Newcastle, Glasgow, Leeds, Birmingham and Manchester should be the focus of£3.5bn of European Structural Funding according to a new report by the Centre for Cities at the Institute for Public Policy Research.
The Centre for Cities report says that the remaining£3.5bn should be targeted on a small number of city-regions - areas with strong growth potential - over the next seven years. It argues that this would be the most effective way to use EU funds to help tackle regional disparities, create jobs and promote economic growth.
Dermot Finch, Centre for Cities director said:
'Our share of European Structural Funds is about to fall by more than 40 per cent. We will need to do more with less. We should spend this last slice of EU money on high potential areas outside the south east. Concentrating EU funds in big northern cities, such as Newcastle and Leeds, will help to drive economic growth not just in those cities but across those regions.'
Last Orders! What the new EU budget means for Britain's cities by Adam Marshall and John Adams is available from www.ippr.org/centreforcities
The Department for Trade and Industry are now consulting on the draft National Strategic Reference Framework (NSRF) - which will serve as the blueprint for the EU Structural Funds from 2007 to 2013. The consultation closes next month.

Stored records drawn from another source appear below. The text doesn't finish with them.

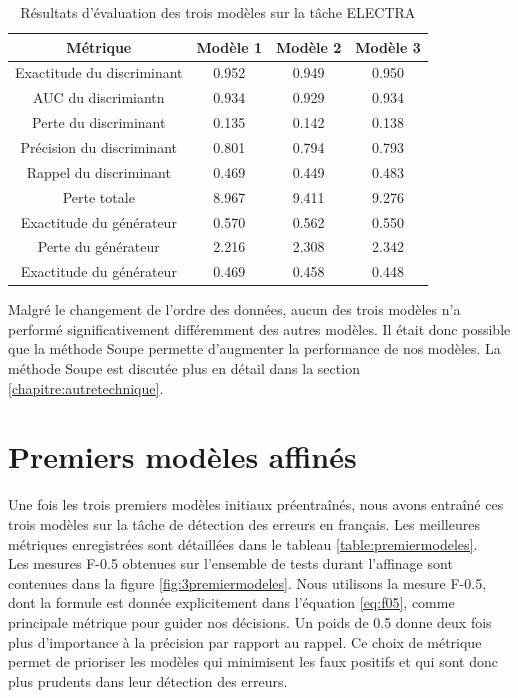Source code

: \documentclass[12pt,twoside,rapport]{dms}
\theoremstyle{definition}
\numberwithin{equation}{section}
\numberwithin{table}{chapter}
\numberwithin{figure}{chapter}
\begin{document}
\begin{table}[h!]
	\centering
	\begin{tabular}{||c | c c c||}
		\hline
		Métrique                   & Modèle 1 & Modèle 2 & Modèle 3 \\ [0.5ex]
		\hline\hline
		Exactitude du discriminant & 0.952    & 0.949    & 0.950    \\
		AUC du discrimiantn        & 0.934    & 0.929    & 0.934    \\
		Perte du discriminant      & 0.135    & 0.142    & 0.138    \\
		Précision du discriminant  & 0.801    & 0.794    & 0.793    \\
		Rappel du discriminant     & 0.469    & 0.449    & 0.483    \\
		Perte totale               & 8.967    & 9.411    & 9.276    \\
		Exactitude du générateur   & 0.570    & 0.562    & 0.550    \\
		Perte du générateur        & 2.216    & 2.308    & 2.342    \\
		Exactitude du générateur   & 0.469    & 0.458    & 0.448    \\
		\hline
	\end{tabular}
	\caption{Résultats d'évaluation des trois modèles sur la tâche ELECTRA}
	\label{table:respreentrainementsanscasse}
\end{table}
Malgré le changement de l'ordre des données, aucun des trois modèles n'a
performé significativement différemment des autres modèles. Il était donc
possible que la méthode Soupe \cite{soup} permette d'augmenter la performance
de nos modèles. La méthode Soupe est discutée plus en détail dans la section
\ref{chapitre:autretechnique}.


\section{Premiers modèles affinés}\label{section:premiersmodelesaffines}
Une fois les trois premiers modèles initiaux préentraînés, nous avons entraîné
ces trois modèles sur la tâche de détection des erreurs en français. Les
meilleures métriques enregistrées sont détaillées dans le tableau
\ref{table:premiermodeles}. \\

Les mesures F-0.5 obtenues sur l'ensemble de tests durant l'affinage sont
contenues dans la figure \ref{fig:3premiermodeles}. Nous utilisons la mesure
F-0.5, dont la formule est donnée explicitement dans l'équation \ref{eq:f05},
comme principale métrique pour guider nos décisions. Un poids de 0.5 donne deux
fois plus d'importance à la précision par rapport au rappel. Ce choix de
métrique permet de prioriser les modèles qui minimisent les faux positifs et
qui sont donc plus prudents dans leur détection des erreurs.
\end{document}
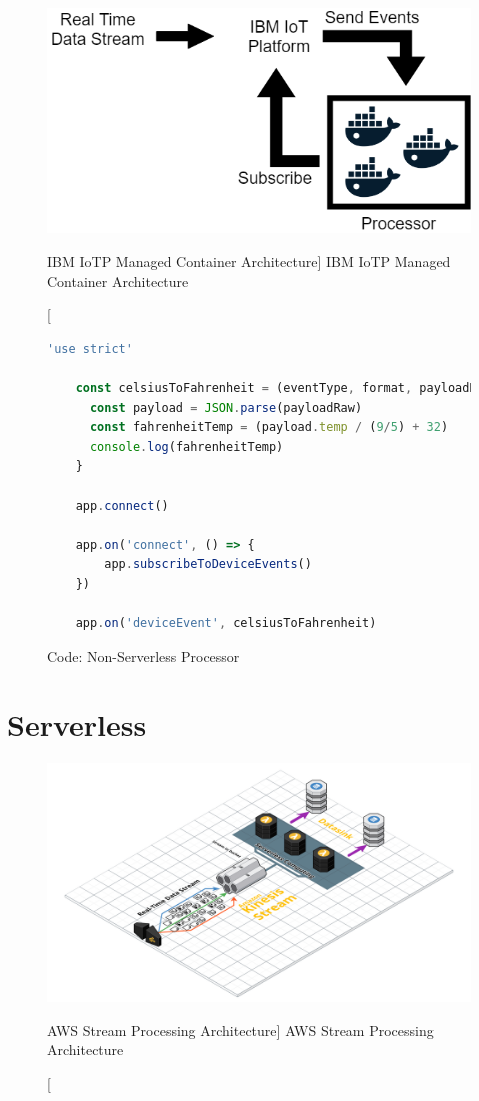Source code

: \begin{figure}[ht]
    \includegraphics[width=0.6\linewidth]{images/streaming/containerArch.png}\centering
    \caption
    [IBM IoTP Managed Container Architecture]
    {IBM IoTP Managed Container Architecture}
    \label{fig:iotpManagedContainer}
\end{figure}

\begin{figure}[ht]
    \begin{lstlisting}[language=js,firstnumber=1]
    'use strict'
        
    const celsiusToFahrenheit = (eventType, format, payloadRaw) => {
      const payload = JSON.parse(payloadRaw)
      const fahrenheitTemp = (payload.temp / (9/5) + 32)
      console.log(fahrenheitTemp)
    }
        
    app.connect()
        
    app.on('connect', () => {
        app.subscribeToDeviceEvents()
    })
        
    app.on('deviceEvent', celsiusToFahrenheit)
    \end{lstlisting}\centering
    \caption{Code: Non-Serverless Processor}
    \label{code:nslProcessor2}
\end{figure}


\section{Serverless}

\begin{figure}[ht]
    \includegraphics[width=\linewidth]{images/streaming/streamingaws.png}\centering
    \caption
    [AWS Stream Processing Architecture]
    {AWS Stream Processing Architecture}
    \label{fig:awsStreamingArchitecture}
\end{figure}


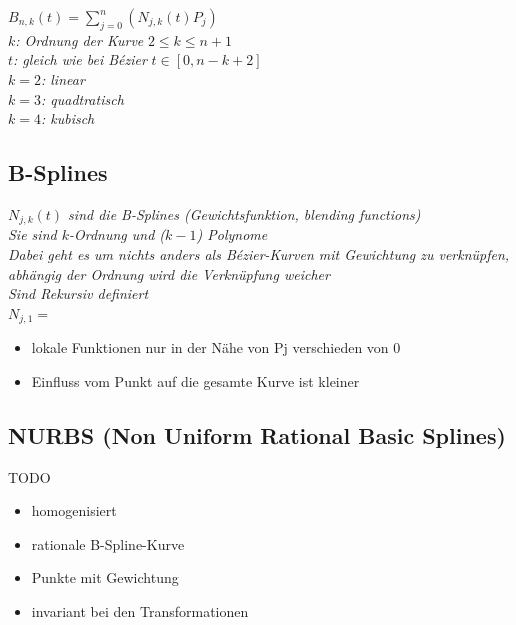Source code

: $B_{n,k}(t) = \displaystyle \sum^n_{j=0}(N_{j,k}(t) P_j)$\\

\textit{$k$: Ordnung der Kurve} $2 \leq k \leq n+1$\\
\textit{$t$: gleich wie bei Bézier} $t \in [0, n-k+2]$\\

\textit{$k=2$: linear}\\
\textit{$k=3$: quadtratisch}\\
\textit{$k=4$: kubisch}

\subsection{B-Splines}

\textit{$N_{j,k}(t)$ sind die B-Splines (Gewichtsfunktion, blending functions)}\\
\textit{Sie sind $k$-Ordnung und ($k-1$) Polynome}\\
\textit{Dabei geht es um nichts anders als Bézier-Kurven mit Gewichtung zu verknüpfen,
abhängig der Ordnung wird die Verknüpfung weicher}\\
\textit{Sind Rekursiv definiert}\\

$N_{j,1} = $

\begin{itemize}
	\item lokale Funktionen nur in der Nähe von Pj verschieden von 0
	\item Einfluss vom Punkt auf die gesamte Kurve ist kleiner
\end{itemize}

\subsection{NURBS (Non Uniform Rational Basic Splines)}
TODO
\begin{itemize}
	\item homogenisiert
	\item rationale B-Spline-Kurve
	\item Punkte mit Gewichtung
	\item invariant bei den Transformationen
\end{itemize}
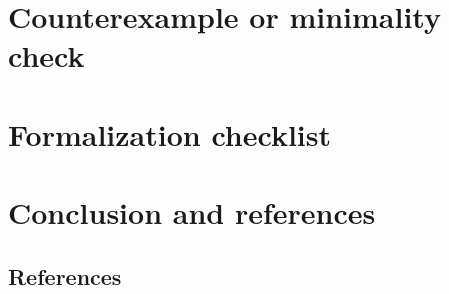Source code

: \documentclass[11pt]{article}
\theoremstyle{definition}
\theoremstyle{plain}
\theoremstyle{remark}
\begin{document}
\section{Counterexample or minimality check}

\section{Formalization checklist}

\section{Conclusion and references}

\subsection*{References}
\end{document}
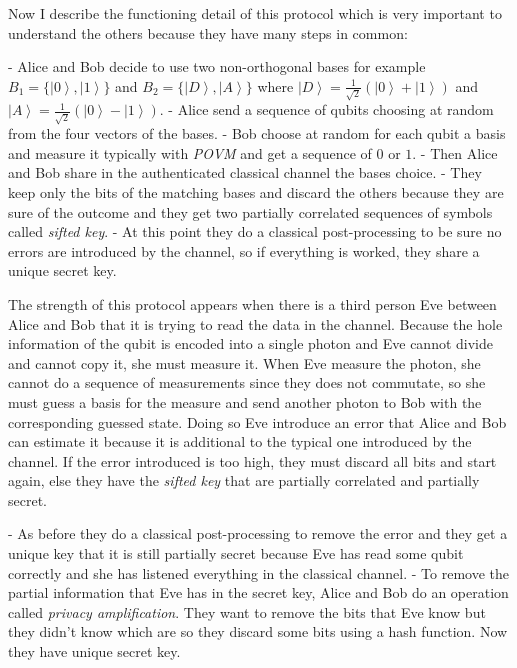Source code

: Now I describe the functioning detail of this protocol which is very important to understand the others because they have many steps in common:

- Alice and Bob decide to use two non-orthogonal bases for example $B_1 = \{\left|0\right>, \left|1\right>\}$ and $B_2 = \{\left|D\right>, \left|A\right>\}$ where $\left|D\right> = \frac{1}{\sqrt{2}} (\left|0\right> + \left|1\right>)$ and $\left|A\right> = \frac{1}{\sqrt{2}} (\left|0\right> - \left|1\right>)$.
- Alice send a sequence of qubits choosing at random from the four vectors of the bases.
- Bob choose at random for each qubit a basis and measure it typically with \textit{POVM} and get a sequence of $0$ or $1$.
- Then Alice and Bob share in the authenticated classical channel the bases choice.
- They keep only the bits of the matching bases and discard the others because they are sure of the outcome and they get two partially correlated sequences of symbols called \textit{sifted key}.
- At this point they do a classical post-processing to be sure no errors are introduced by the channel, so if everything is worked, they share a unique secret key.

The strength of this protocol appears when there is a third person Eve between Alice and Bob that it is trying to read the data in the channel. Because the hole information of the qubit is encoded into a single photon and Eve cannot divide and cannot copy it, she must measure it. When Eve measure the photon, she cannot do a sequence of measurements since they does not commutate, so she must guess a basis for the measure and send another photon to Bob with the corresponding guessed state. Doing so Eve introduce an error that Alice and Bob can estimate it because it is additional to the typical one introduced by the channel. If the error introduced is too high, they must discard all bits and start again, else they have the \textit{sifted key} that are partially correlated and partially secret.

- As before they do a classical post-processing to remove the error and they get a unique key that it is still partially secret because Eve has read some qubit correctly and she has listened everything in the classical channel.
- To remove the partial information that Eve has in the secret key, Alice and Bob do an operation called \textit{privacy amplification}. They want to remove the bits that Eve know but they didn't know which are so they discard some bits using a hash function. Now they have unique secret key.

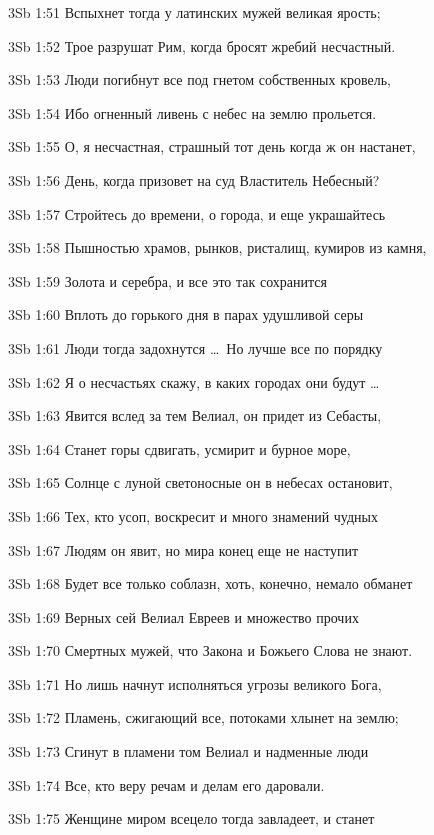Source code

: \vs 3Sb 1:51 Вспыхнет тогда у латинских мужей великая ярость; 

\vs 3Sb 1:52 Трое разрушат Рим, когда бросят жребий несчастный. 

\vs 3Sb 1:53 Люди погибнут все под гнетом собственных кровель, 

\vs 3Sb 1:54 Ибо огненный ливень с небес на землю прольется.

\vs 3Sb 1:55 О, я несчастная, страшный тот день  когда ж он настанет, 

\vs 3Sb 1:56 День, когда призовет на суд Властитель Небесный? 

\vs 3Sb 1:57 Стройтесь до времени, о города, и еще украшайтесь 

\vs 3Sb 1:58 Пышностью храмов, рынков, ристалищ, кумиров из камня, 

\vs 3Sb 1:59 Золота и серебра, и все это так сохранится

\vs 3Sb 1:60 Вплоть до горького дня  в парах удушливой серы 

\vs 3Sb 1:61 Люди тогда задохнутся \ldots\ Но лучше все по порядку 

\vs 3Sb 1:62 Я о несчастьях скажу, в каких городах они будут \ldots

\vs 3Sb 1:63 Явится вслед за тем Велиал, он придет из Себасты, 

\vs 3Sb 1:64 Станет горы сдвигать, усмирит и бурное море, 

\vs 3Sb 1:65 Солнце с луной светоносные он в небесах остановит,

\vs 3Sb 1:66 Тех, кто усоп, воскресит и много знамений чудных 

\vs 3Sb 1:67 Людям он явит, но мира конец еще не наступит  

\vs 3Sb 1:68 Будет все только соблазн, хоть, конечно, немало обманет 

\vs 3Sb 1:69 Верных сей Велиал Евреев и множество прочих

\vs 3Sb 1:70 Смертных мужей, что Закона и Божьего Слова не знают. 

\vs 3Sb 1:71 Но лишь начнут исполняться угрозы великого Бога, 

\vs 3Sb 1:72 Пламень, сжигающий все, потоками хлынет на землю; 

\vs 3Sb 1:73 Сгинут в пламени том Велиал и надменные люди  

\vs 3Sb 1:74 Все, кто веру речам и делам его даровали.

\vs 3Sb 1:75 Женщине миром всецело тогда завладеет, и станет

Over the last 20 years Structural Funds have financed major regeneration projects and critical urban transport projects in all UK nations and regions. Some examples include:
Birmingham - International Convention Centre
Glasgow - Science Centre
Manchester - New East Manchester
Tyneside - Gateshead Millennium Bridge
Leeds - Carriageworks Theatre
Sheffield - Supertram
Liverpool - Kings Waterfront
The Centre for Cities City Leadership report (February 2006) argued that EU Structural Funds should be devolved to city-regions, along with other spending for regeneration, transport and skills. This would enable cities to combine funding streams and leverage additional investment.
The economic performance of British cities is uneven. According to the State of the English Cities report for ODPM (March 2006), cities in the North and Midlands have lower employment rates, lower levels of population growth, and higher levels of deprivation. On average, cities in the North and Midlands perform 20-30 per cent worse than cities in the South and East. Manchester and Leeds are exceptions, and are doing relatively well.
GDP per head in the north of England is substantially below the UK average, and disparities between the regions have increased over the last decade. For example, GVA per head in the North East is nearly£9,000 or 40 per cent below that of London, the richest region.
Total UK share of the EU Structural Funds:£6.5bn.
Convergence objective:£1.8bn: replaces Objective 1. Only Cornwall and the Isles of Scilly; West Wales and the Valleys; and Scotland's Highlands and Islands are eligible. No major urban area will benefit - a change from 2000-2006, when both Merseyside and South Yorkshire had Objective 1 status.
Competitiveness and Employment programmes:£4.3bn. This covers all other areas of the UK, replacing the old Objectives 2 and 3. Merseyside and South Yorkshire will receive ring-fenced funding of£310m and£275m, about one-third of their 2000-2006 EU allocations. The distribution of the remaining£3.5bn has not yet been decided.
Co-operation programmes:£0.4bn. This covers cross-border collaboration.
These funds will be spread over seven years, equivalent to around£900m each year for the whole of the UK. Domestic spending on enterprise and economic development alone amounted to£4.7bn in 2004-05 (HM Treasury, 2005).